Tiny Beautiful Things: Advice on Love and Life from Dear Sugar by Cheryl Strayed
Before her success with Wild: From Lost to Found on the Pacific Crest Trail, Cheryl Strayed was the anonymous advice columnist for The Rumpus. People wrote to her asking about love, sex, family, despair, and everything in between. What made Strayed’s column so popular was the compassion, honesty, and wisdom she gave in her answers. With each question and answer, the reader feels like their own empathy expands because of the seemingly endless amount Sugar has to give.
The Bluest Eye by Toni Morrison
Toni Morrison’s Pulitzer Prize-winning novel tackles the topic of subjective beauty with intense and lyrical prose. Young Pecola Breedlove is a lonely black girl living in poverty in Lorain, Ohio. Her idea of beauty – blond, blue-eyed, and fair-skinned – is the very beauty she covets for herself. She suffers an unspeakable tragedy, and as a way to escape her reality she yearns for blue eyes so that she and her world will look different.

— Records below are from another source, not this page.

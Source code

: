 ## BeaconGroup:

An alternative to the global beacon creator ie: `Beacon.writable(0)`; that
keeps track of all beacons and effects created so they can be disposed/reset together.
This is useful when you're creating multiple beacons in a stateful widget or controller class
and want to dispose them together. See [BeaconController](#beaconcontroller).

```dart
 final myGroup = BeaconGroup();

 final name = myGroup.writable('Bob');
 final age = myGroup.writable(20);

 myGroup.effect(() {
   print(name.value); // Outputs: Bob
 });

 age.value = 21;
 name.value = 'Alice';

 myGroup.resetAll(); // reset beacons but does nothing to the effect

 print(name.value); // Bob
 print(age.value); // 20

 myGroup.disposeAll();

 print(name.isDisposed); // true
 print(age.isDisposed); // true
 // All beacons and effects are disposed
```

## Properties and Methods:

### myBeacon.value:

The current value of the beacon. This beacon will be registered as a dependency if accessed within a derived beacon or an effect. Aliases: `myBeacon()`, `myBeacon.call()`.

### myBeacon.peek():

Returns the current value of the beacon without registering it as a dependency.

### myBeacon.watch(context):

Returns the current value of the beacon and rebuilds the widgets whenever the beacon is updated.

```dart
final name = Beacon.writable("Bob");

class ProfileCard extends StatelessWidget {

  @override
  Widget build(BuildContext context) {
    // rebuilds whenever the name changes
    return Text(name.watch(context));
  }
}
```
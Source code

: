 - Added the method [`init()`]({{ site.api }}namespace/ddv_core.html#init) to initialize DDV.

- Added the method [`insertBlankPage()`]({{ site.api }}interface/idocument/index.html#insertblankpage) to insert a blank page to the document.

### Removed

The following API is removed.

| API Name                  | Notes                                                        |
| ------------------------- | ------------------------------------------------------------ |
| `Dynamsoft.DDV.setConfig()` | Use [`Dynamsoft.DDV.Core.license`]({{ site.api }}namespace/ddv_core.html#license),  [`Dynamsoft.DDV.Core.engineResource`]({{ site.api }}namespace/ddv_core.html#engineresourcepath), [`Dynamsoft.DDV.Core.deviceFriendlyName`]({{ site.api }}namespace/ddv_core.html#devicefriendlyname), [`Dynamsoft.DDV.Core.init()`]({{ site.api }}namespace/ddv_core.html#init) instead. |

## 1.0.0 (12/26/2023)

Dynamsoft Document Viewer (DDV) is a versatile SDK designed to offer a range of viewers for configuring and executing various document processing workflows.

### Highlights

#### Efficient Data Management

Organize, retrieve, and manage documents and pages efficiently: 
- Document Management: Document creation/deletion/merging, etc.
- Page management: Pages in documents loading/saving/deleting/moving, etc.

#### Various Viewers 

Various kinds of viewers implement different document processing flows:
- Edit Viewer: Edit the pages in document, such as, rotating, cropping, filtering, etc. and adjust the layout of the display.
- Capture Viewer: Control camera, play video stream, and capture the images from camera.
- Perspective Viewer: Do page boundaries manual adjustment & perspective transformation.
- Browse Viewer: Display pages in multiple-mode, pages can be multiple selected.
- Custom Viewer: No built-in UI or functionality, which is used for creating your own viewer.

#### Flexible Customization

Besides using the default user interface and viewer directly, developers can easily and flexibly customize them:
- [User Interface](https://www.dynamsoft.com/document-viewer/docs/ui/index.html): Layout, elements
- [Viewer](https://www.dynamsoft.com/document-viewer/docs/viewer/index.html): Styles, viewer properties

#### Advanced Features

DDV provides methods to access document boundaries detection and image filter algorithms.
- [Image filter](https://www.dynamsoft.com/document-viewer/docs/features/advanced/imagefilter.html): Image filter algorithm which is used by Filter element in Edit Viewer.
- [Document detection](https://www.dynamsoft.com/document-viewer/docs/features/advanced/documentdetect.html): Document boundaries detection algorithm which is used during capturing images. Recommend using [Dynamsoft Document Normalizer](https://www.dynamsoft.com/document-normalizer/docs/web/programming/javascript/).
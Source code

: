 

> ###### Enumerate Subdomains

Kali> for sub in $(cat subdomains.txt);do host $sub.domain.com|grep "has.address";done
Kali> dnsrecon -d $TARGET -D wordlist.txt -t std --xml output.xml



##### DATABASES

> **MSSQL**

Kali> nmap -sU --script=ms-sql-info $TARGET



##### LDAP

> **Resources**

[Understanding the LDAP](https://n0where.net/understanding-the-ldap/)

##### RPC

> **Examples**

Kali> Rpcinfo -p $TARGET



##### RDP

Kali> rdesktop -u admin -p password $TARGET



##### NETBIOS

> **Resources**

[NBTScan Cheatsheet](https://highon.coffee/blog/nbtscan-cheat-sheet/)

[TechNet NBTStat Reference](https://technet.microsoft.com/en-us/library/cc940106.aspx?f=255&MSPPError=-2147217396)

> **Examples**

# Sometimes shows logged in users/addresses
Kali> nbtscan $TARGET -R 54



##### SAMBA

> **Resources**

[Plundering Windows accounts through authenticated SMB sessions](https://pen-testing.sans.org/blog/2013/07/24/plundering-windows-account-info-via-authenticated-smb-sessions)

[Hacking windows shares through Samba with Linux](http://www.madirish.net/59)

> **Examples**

Battleborn by Claire Vaye Watkins
In her collection of short but powerful stories, Watkins writes about the vast, desolate, and falsely hopeful places in Nevada that form her characters’ identities and motives. Each story is unforgettable because of Watkins’ fierce storytelling, which is most evident in Ghosts and Cowboys. It is the only story in her collection that reveals true events about her father, who was Charlie Manson’s “right hand man.”
Speak by Laurie Halse Anderson
Melinda becomes isolated as her former friends shun her because she called the cops at a party after being raped, but she is too ashamed to tell anybody what happened. She must return to high school as an outcast and eventually stops speaking altogether. She finds release in her art class, where she creates sculptures that identify her pain. Finally, her secret comes out and she learns the importance of having a voice.